Bill Would Right A Grievous Wrong
Statistics alone can’t tell this story, for this is a story written in the blood and tears of crime victims, their families and their communities.
Spokane is one of these communities. Spokane has become a dumping ground for predators arrested elsewhere, particularly in the populous Puget Sound area. The state releases many of these predators here after they have served their time in prison. That’s grand news for residents of Seattle’s swanky suburbs. But it’s bad news for the high-poverty neighborhoods of central Spokane.
Certainly, it was bad news for the young Spokane girl who gave her phone number to a friendly man she met at a bus stop on her way to school; this man, Demetrius Dean, was a parolee. He tracked her down and raped her.
Certainly, it was bad news for a young video store clerk who befriended a customer named Dwayne Woods. Woods clubbed two of her friends to death and nearly killed her, too. Certainly, it was bad news for the Spokane woman whose 2-year-old son was beaten to death by Kenneth Galloway.

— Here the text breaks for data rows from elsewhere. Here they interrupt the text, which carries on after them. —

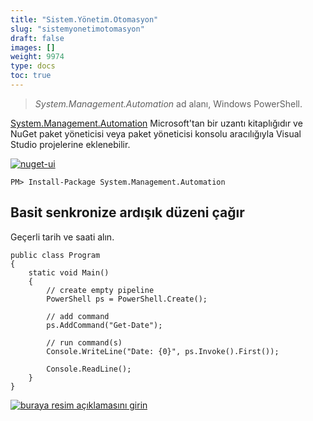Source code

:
 ```yaml
---
title: "Sistem.Yönetim.Otomasyon"
slug: "sistemyonetimotomasyon"
draft: false
images: []
weight: 9974
type: docs
toc: true
---
```


> *System.Management.Automation* ad alanı,
> Windows PowerShell.

[System.Management.Automation][1] Microsoft'tan bir uzantı kitaplığıdır ve NuGet paket yöneticisi veya paket yöneticisi konsolu aracılığıyla Visual Studio projelerine eklenebilir.

<saat>

[![nuget-ui][2]][2]

<saat>

    PM> Install-Package System.Management.Automation

[1]: https://www.nuget.org/packages/System.Management.Automation
[2]: http://i.stack.imgur.com/QJlb8.png

## Basit senkronize ardışık düzeni çağır
Geçerli tarih ve saati alın.

    public class Program
    {
        static void Main()
        {
            // create empty pipeline
            PowerShell ps = PowerShell.Create();

            // add command
            ps.AddCommand("Get-Date");

            // run command(s)
            Console.WriteLine("Date: {0}", ps.Invoke().First());

            Console.ReadLine();
        }
    }

[![buraya resim açıklamasını girin][1]][1]


[1]: http://i.stack.imgur.com/x2IIE.png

All three of these men, and hundreds like them, were convicted of crimes in Western Washington but were unleashed here by the prison system, which operates a large facility in Airway Heights.
Last summer, an investigation by The Spokesman-Review exposed the state’s criminal-dumping practice in a series of stories, “City of Second Chances.” The series is available online at www.Spokane.net/library/sp-prison/cover.asp
We now recommend this series to members of the Legislature, and indeed, to the residents of every city with a prison nearby. We do so because the Legislature has before it a proposal to stop the predator dumping. House Bill 1319 would require that inmates be released to the communities where they were convicted.
Powerful Seattle legislators don’t even want to give this bill a hearing. Strangely, one of these legislators is Rep. Ida Ballisiotes, R-Mercer Island. Of all people, she ought to understand Spokane’s concern. She became a legislator, respected for her efforts to reform crime laws, after a work-release inmate murdered her daughter.
All around the state there are cities with prisons nearby, cities that ought to support HB 1319: Aberdeen, Clallam Bay, Monroe, Shelton, Gig Harbor, Walla Walla. Other cities, too, have prisons in their future due to the booming inmate population. How can the state find sites and funding for new prisons if each one will make nearby cities a target for other cities’ thugs?
Legislators have a duty to open their eyes, to hold a hearing, to learn what current practices are doing to innocent people and communities. The blood of Spokane crime victims cries out from the ground and demands the passage of this bill.